From: Rusty Russell <rusty@rustcorp.com.au>
To: Jeremy Fitzhardinge <jeremy@goop.org>
Cc: Evgeniy Polyakov <zbr@ioremap.net>,
Herbert Xu <herbert@gondor.apana.org.au>,
Vladislav Bolkhovitin <vst@vlnb.net>,
linux-scsi@vger.kernel.org,
James Bottomley <James.Bottomley@hansenpartnership.com>,
Andrew Morton <akpm@linux-foundation.org>,
FUJITA Tomonori <fujita.tomonori@lab.ntt.co.jp>,
Mike Christie <michaelc@cs.wisc.edu>,
Jeff Garzik <jeff@garzik.org>,
Boaz Harrosh <bharrosh@panasas.com>,
Linus Torvalds <torvalds@linux-foundation.org>,
linux-kernel@vger.kernel.org, scst-devel@lists.sourceforge.net,
Bart Van Assche <bart.vanassche@gmail.com>,
"Nicholas A. Bellinger" <nab@linux-iscsi.org>,
netdev@vger.kernel.org, David Miller <davem@davemloft.net>
Subject: Re: [PATCH][RFC 23/23]: Support for zero-copy TCP transmit of user space data
Date: Mon, 22 Dec 2008 11:13:22 +1030 [thread overview]
Message-ID: <200812221113.24044.rusty@rustcorp.com.au> (raw)
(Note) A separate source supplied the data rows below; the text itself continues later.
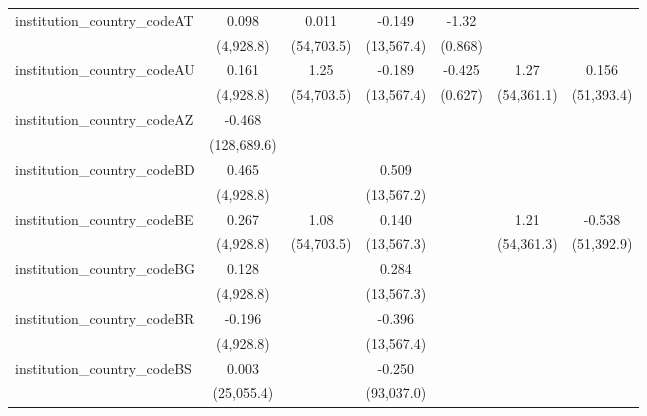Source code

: \begin{tabular}{lcccccc}
   institution\_country\_codeAT          & 0.098         & 0.011       & -0.149        & -1.32        &              &   \\   
                                         & (4,928.8)     & (54,703.5)  & (13,567.4)    & (0.868)      &              &   \\   
   institution\_country\_codeAU          & 0.161         & 1.25        & -0.189        & -0.425       & 1.27         & 0.156\\   
                                         & (4,928.8)     & (54,703.5)  & (13,567.4)    & (0.627)      & (54,361.1)   & (51,393.4)\\   
   institution\_country\_codeAZ          & -0.468        &             &               &              &              &   \\   
                                         & (128,689.6)   &             &               &              &              &   \\   
   institution\_country\_codeBD          & 0.465         &             & 0.509         &              &              &   \\   
                                         & (4,928.8)     &             & (13,567.2)    &              &              &   \\   
   institution\_country\_codeBE          & 0.267         & 1.08        & 0.140         &              & 1.21         & -0.538\\   
                                         & (4,928.8)     & (54,703.5)  & (13,567.3)    &              & (54,361.3)   & (51,392.9)\\   
   institution\_country\_codeBG          & 0.128         &             & 0.284         &              &              &   \\   
                                         & (4,928.8)     &             & (13,567.3)    &              &              &   \\   
   institution\_country\_codeBR          & -0.196        &             & -0.396        &              &              &   \\   
                                         & (4,928.8)     &             & (13,567.4)    &              &              &   \\   
   institution\_country\_codeBS          & 0.003         &             & -0.250        &              &              &   \\   
                                         & (25,055.4)    &             & (93,037.0)    &              &              &   \\   

\end{tabular}
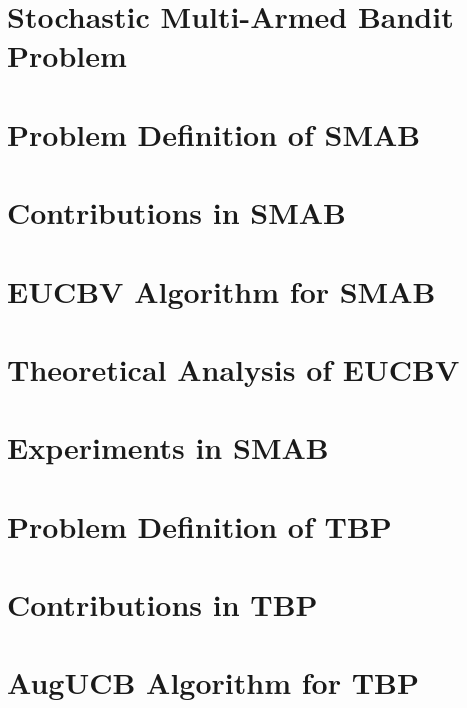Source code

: \documentclass{beamer}
\begin{document}
\section{Stochastic Multi-Armed Bandit Problem}


\section{Problem Definition of SMAB}


\section{Contributions in SMAB}


\section{EUCBV Algorithm for SMAB}


\section{Theoretical Analysis of EUCBV}


\section{Experiments in SMAB}






\section{Problem Definition of TBP}



\section{Contributions in TBP}


%

\section{AugUCB Algorithm for TBP}

\end{document}
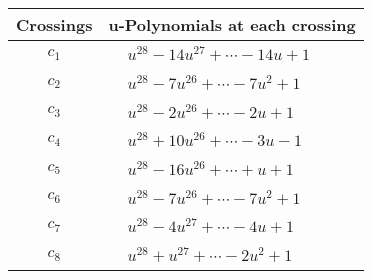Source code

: \documentclass[1p]{elsarticle_modified}
\theoremstyle{definition}
\begin{document}
\begin{tabular}{m{50pt}|m{274pt}}
Crossings & \hspace{64pt}u-Polynomials at each crossing \\
\hline $$\begin{aligned}c_{1}\end{aligned}$$&$\begin{aligned}
&u^{28}-14 u^{27}+\cdots-14 u+1
\end{aligned}$\\
\hline $$\begin{aligned}c_{2}\end{aligned}$$&$\begin{aligned}
&u^{28}-7 u^{26}+\cdots-7 u^2+1
\end{aligned}$\\
\hline $$\begin{aligned}c_{3}\end{aligned}$$&$\begin{aligned}
&u^{28}-2 u^{26}+\cdots-2 u+1
\end{aligned}$\\
\hline $$\begin{aligned}c_{4}\end{aligned}$$&$\begin{aligned}
&u^{28}+10 u^{26}+\cdots-3 u-1
\end{aligned}$\\
\hline $$\begin{aligned}c_{5}\end{aligned}$$&$\begin{aligned}
&u^{28}-16 u^{26}+\cdots+u+1
\end{aligned}$\\
\hline $$\begin{aligned}c_{6}\end{aligned}$$&$\begin{aligned}
&u^{28}-7 u^{26}+\cdots-7 u^2+1
\end{aligned}$\\
\hline $$\begin{aligned}c_{7}\end{aligned}$$&$\begin{aligned}
&u^{28}-4 u^{27}+\cdots-4 u+1
\end{aligned}$\\
\hline $$\begin{aligned}c_{8}\end{aligned}$$&$\begin{aligned}
&u^{28}+u^{27}+\cdots-2 u^2+1
\end{aligned}$\\

\end{tabular}
\end{document}
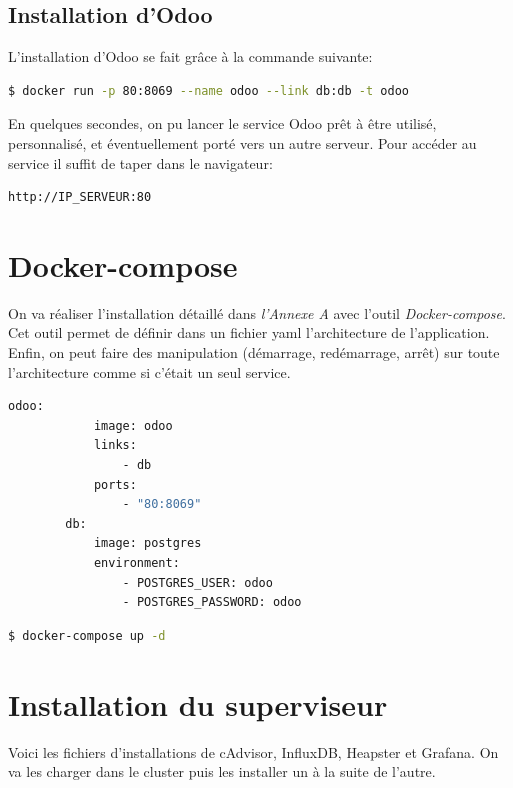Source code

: \section*{Installation d'Odoo}

	L'installation d'Odoo se fait grâce à la commande suivante:
	\begin{lstlisting}[language=bash,caption=Installation d'Odoo]
		$ docker run -p 80:8069 --name odoo --link db:db -t odoo
	\end{lstlisting}

	En quelques secondes, on pu lancer le service Odoo prêt à être utilisé, personnalisé, et éventuellement porté vers un autre serveur. Pour accéder au service il suffit de taper dans le navigateur:

	\begin{lstlisting}[language=bash]
		http://IP_SERVEUR:80
	\end{lstlisting}

	




\chapter{Docker-compose}

	On va réaliser l'installation détaillé dans \emph{l'Annexe A} avec l'outil \emph{Docker-compose}. Cet outil permet de définir dans un fichier \acrshort{yaml} l'architecture de l'application. Enfin, on peut faire des manipulation (démarrage, redémarrage, arrêt) sur toute l'architecture comme si c'était un seul service.

	\begin{lstlisting}[language=bash,caption=Installation d'Odoo avec Docker-compose]
		odoo:
	  		image: odoo
		  	links:
		   		- db
		  	ports:
		   		- "80:8069"
		db:
		  	image: postgres
		  	environment:
  				- POSTGRES_USER: odoo
  				- POSTGRES_PASSWORD: odoo
	\end{lstlisting}

	\begin{lstlisting}[language=bash,caption=Lancement d'Odoo avec Docker-compose]
		$ docker-compose up -d
	\end{lstlisting}


\chapter{Installation du superviseur}
	
	Voici les fichiers d'installations de cAdvisor, InfluxDB, Heapster et Grafana. On va les charger dans le cluster puis les installer un à la suite de l'autre.

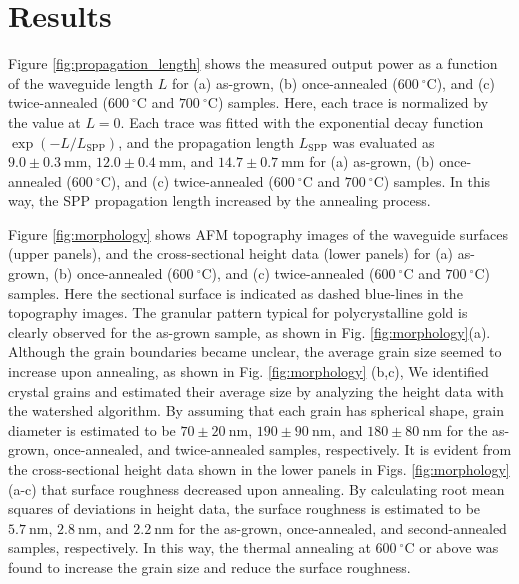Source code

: \documentclass[aip,apl,reprint]{revtex4-1}
\begin{document}
\section{Results}
\label{sec:result}
Figure \ref{fig:propagation_length} shows the measured output power as a function of the waveguide length $L$ for (a) as-grown, (b) once-annealed ($600\:^\circ\mathrm{C}$), and (c) twice-annealed ($600\:^\circ\mathrm{C}$ and $700\:^\circ\mathrm{C}$) samples.
Here, each trace is normalized by the value at $L=0$.
Each trace was fitted with the exponential decay function $\exp(-L/L_{\mathrm{SPP}})$, and the propagation length $L_{\mathrm{SPP}}$ was evaluated as $9.0\pm0.3\:\mathrm{mm}$, $12.0\pm0.4\:\mathrm{mm}$, and $14.7\pm0.7\:\mathrm{mm}$ for (a) as-grown, (b) once-annealed ($600\:^\circ\mathrm{C}$), and (c) twice-annealed ($600\:^\circ\mathrm{C}$ and $700\:^\circ\mathrm{C}$) samples.
In this way, the SPP propagation length increased by the annealing process.

Figure \ref{fig:morphology} shows AFM topography images of the waveguide surfaces (upper panels), and the cross-sectional height data (lower panels) for (a) as-grown, (b) once-annealed ($600\:^\circ\mathrm{C}$), and (c) twice-annealed ($600\:^\circ\mathrm{C}$ and $700\:^\circ\mathrm{C}$) samples. Here the sectional surface is indicated as dashed blue-lines in the topography images. The granular pattern typical for polycrystalline gold is clearly observed for the as-grown sample, as shown in Fig. \ref{fig:morphology}(a). Although the grain boundaries became unclear, the average grain size seemed to increase upon annealing, as shown in Fig. \ref{fig:morphology} (b,c),  We identified crystal grains and estimated their average size by analyzing the height data with the watershed algorithm\cite{Petr}. By assuming that each grain has spherical shape, grain diameter is estimated to be $70\pm20\:\mathrm{nm}$, $190\pm90\:\mathrm{nm}$, and $180\pm80\:\mathrm{nm}$ for the as-grown, once-annealed, and twice-annealed samples, respectively. It is evident from the cross-sectional height data shown in the lower panels in Figs. \ref{fig:morphology} (a-c) that surface roughness decreased upon annealing. By calculating root mean squares of deviations in height data, the surface roughness is estimated to be $5.7\:\mathrm{nm}$, $2.8\:\mathrm{nm}$, and $2.2\:\mathrm{nm}$ for the as-grown, once-annealed, and second-annealed samples, respectively. In this way, the thermal annealing at $600\:^\circ\mathrm{C}$ or above was found to increase the grain size and reduce the surface roughness.
\end{document}
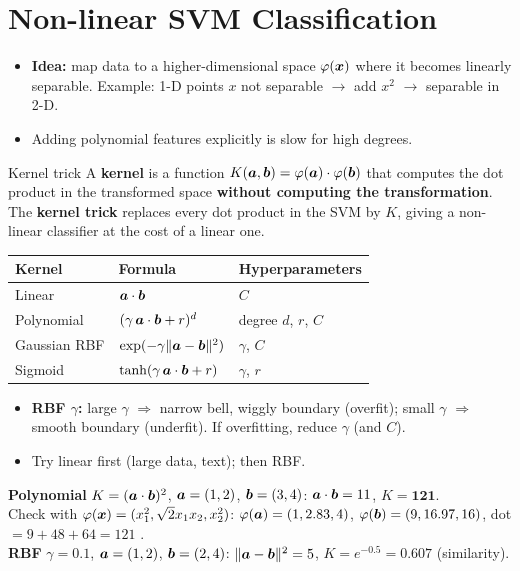 \section{Non-linear SVM Classification}
\begin{itemize}
  \item \textbf{Idea:} map data to a higher-dimensional space $\varphi(\vect x)$ where it becomes linearly separable. Example: 1-D points $x$ not separable $\to$ add $x^2$ $\to$ separable in 2-D.
  \item Adding polynomial features explicitly is slow for high degrees.
\end{itemize}
\begin{dfn}{Kernel trick}
A \textbf{kernel} is a function $K(\vect a,\vect b)=\varphi(\vect a)\cdot\varphi(\vect b)$ that computes the dot product in the transformed space \textbf{without computing the transformation}. The \textbf{kernel trick} replaces every dot product in the SVM by $K$, giving a non-linear classifier at the cost of a linear one.
\end{dfn}
\begin{center}
\small
\begin{tabular}{@{}lll@{}}
\toprule
\textbf{Kernel} & \textbf{Formula} & \textbf{Hyperparameters}\\
\midrule
Linear & $\vect a\cdot\vect b$ & $C$\\
Polynomial & $(\gamma\,\vect a\cdot\vect b+r)^d$ & degree $d$, $r$, $C$\\
Gaussian RBF & $\exp(-\gamma\|\vect a-\vect b\|^2)$ & $\gamma$, $C$\\
Sigmoid & $\tanh(\gamma\,\vect a\cdot\vect b+r)$ & $\gamma$, $r$\\
\bottomrule
\end{tabular}
\end{center}
\begin{itemize}
  \item \textbf{RBF $\gamma$:} large $\gamma$ $\Rightarrow$ narrow bell, wiggly boundary (overfit); small $\gamma$ $\Rightarrow$ smooth boundary (underfit). If overfitting, reduce $\gamma$ (and $C$).
  \item Try linear first (large data, text); then RBF.
\end{itemize}
\begin{numer}[: kernels]
\textbf{Polynomial} $K=(\vect a\cdot\vect b)^2$, $\vect a=(1,2)$, $\vect b=(3,4)$: $\vect a\cdot\vect b=11$, $K=\mathbf{121}$.\\
Check with $\varphi(\vect x)=(x_1^2,\sqrt2x_1x_2,x_2^2)$: $\varphi(\vect a)=(1,2.83,4)$, $\varphi(\vect b)=(9,16.97,16)$, dot $=9+48+64=121$ \checkmark.\\
\textbf{RBF} $\gamma=0.1$, $\vect a=(1,2)$, $\vect b=(2,4)$: $\|\vect a-\vect b\|^2=5$, $K=e^{-0.5}=\mathbf{0.607}$ (similarity).
\end{numer}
In-Reply-To: <494D49E6.9000703@goop.org>
On Sunday 21 December 2008 06:09:18 Jeremy Fitzhardinge wrote:
> Evgeniy Polyakov wrote:
> > Things should work fine, since pskb_expand_head() copies whole shared
> > info structure (and thus will copy destructor), get all pages and then
> > copy all pointers into the new skb, and then release old skb's data.
> >
> > So destructor for the pages should not rely on which skb it is called on
> > and check if pages are about to be really freed (i.e. check theirs
> > reference counter).
> >
>
> OK.
>
> > __pskb_pull_tail() is tricky, it just puts some pages it does not want
> > to be present in the skb, but it could be possible to add there
> > destructor callback from the original skb with partial flag (or just
> > having destructor with two parameters: skb and page, and if page is not
> > NULL, then actually only given page is freed, otherwise the whole skb).
> >
>
> Yes, that doesn't sound too bad.
That would be one approach. Actually, my patch solved this by keeping a
parent ref in various cases if the parent had a destructor: we only destroy
the parent when all the clones are gone.
Here's the patch for reference:
net: add destructor for skb data.
If we want to notify something when an skb is truly finished (such as
for tun vringfd support), we need a destructor on the data.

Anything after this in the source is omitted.